=== Section Start ===

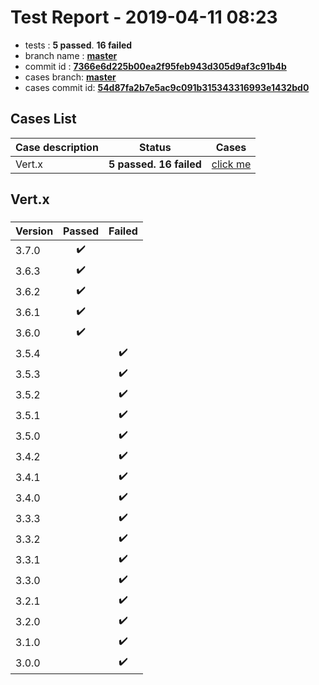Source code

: # Test Report - 2019-04-11 08:23

- tests  : **5 passed**. **16 failed**
- branch name : **[master](https://github.com/apache/incubator-skywalking/tree/master)**
- commit id : **[7366e6d225b00ea2f95feb943d305d9af3c91b4b](https://github.com/apache/incubator-skywalking/commit/7366e6d225b00ea2f95feb943d305d9af3c91b4b)**
- cases branch: **[master](https://github.com/SkywalkingTest/skywalking-autotest-scenarios/tree/master)**
- cases commit id: **[54d87fa2b7e5ac9c091b315343316993e1432bd0](https://github.com/SkywalkingTest/skywalking-autotest-scenarios/commit/54d87fa2b7e5ac9c091b315343316993e1432bd0)**

## Cases List

| Case description | Status | Cases|
|:-----|:-----:|:-----:|
|Vert.x| **5 passed. 16 failed**| [click me](#vert.x) |

## Vert.x

### 
|  Version     | Passed | Failed|
|:------------- |:-------:|:-----:|
| 3.7.0  | :heavy_check_mark:||
| 3.6.3  | :heavy_check_mark:||
| 3.6.2  | :heavy_check_mark:||
| 3.6.1  | :heavy_check_mark:||
| 3.6.0  | :heavy_check_mark:||
| 3.5.4  | |:heavy_check_mark:|
| 3.5.3  | |:heavy_check_mark:|
| 3.5.2  | |:heavy_check_mark:|
| 3.5.1  | |:heavy_check_mark:|
| 3.5.0  | |:heavy_check_mark:|
| 3.4.2  | |:heavy_check_mark:|
| 3.4.1  | |:heavy_check_mark:|
| 3.4.0  | |:heavy_check_mark:|
| 3.3.3  | |:heavy_check_mark:|
| 3.3.2  | |:heavy_check_mark:|
| 3.3.1  | |:heavy_check_mark:|
| 3.3.0  | |:heavy_check_mark:|
| 3.2.1  | |:heavy_check_mark:|
| 3.2.0  | |:heavy_check_mark:|
| 3.1.0  | |:heavy_check_mark:|
| 3.0.0  | |:heavy_check_mark:|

=== Section End ===

The entries are to be written out again exactly, though without any images.

### Final answer
Source code

: # Test Report - 2019-04-11 08:23

- tests  : **5 passed**. **16 failed**
- branch name : **[master](https://github.com/apache/incubator-skywalking/tree/master)**
- commit id : **[7366e6d225b00ea2f95feb943d305d9af3c91b4b](https://github.com/apache/incubator-skywalking/commit/7366e6d225b00ea2f95feb943d305d9af3c91b4b)**
- cases branch: **[master](https://github.com/SkywalkingTest/skywalking-autotest-scenarios/tree/master)**
- cases commit id: **[54d87fa2b7e5ac9c091b315343316993e1432bd0](https://github.com/SkywalkingTest/skywalking-autotest-scenarios/commit/54d87fa2b7e5ac9c091b315343316993e1432bd0)**

## Cases List

| Case description | Status | Cases|
|:-----|:-----:|:-----:|
|Vert.x| **5 passed. 16 failed**| [click me](#vert.x) |

## Vert.x

### 
|  Version     | Passed | Failed|
|:------------- |:-------:|:-----:|
| 3.7.0  | :heavy_check_mark:||
| 3.6.3  | :heavy_check_mark:||
| 3.6.2  | :heavy_check_mark:||
| 3.6.1  | :heavy_check_mark:||
| 3.6.0  | :heavy_check_mark:||
| 3.5.4  | |:heavy_check_mark:|
| 3.5.3  | |:heavy_check_mark:|
| 3.5.2  | |:heavy_check_mark:|
| 3.5.1  | |:heavy_check_mark:|
| 3.5.0  | |:heavy_check_mark:|
| 3.4.2  | |:heavy_check_mark:|
| 3.4.1  | |:heavy_check_mark:|
| 3.4.0  | |:heavy_check_mark:|
| 3.3.3  | |:heavy_check_mark:|
| 3.3.2  | |:heavy_check_mark:|
| 3.3.1  | |:heavy_check_mark:|
| 3.3.0  | |:heavy_check_mark:|
| 3.2.1  | |:heavy_check_mark:|
| 3.2.0  | |:heavy_check_mark:|
| 3.1.0  | |:heavy_check_mark:|
| 3.0.0  | |:heavy_check_mark:|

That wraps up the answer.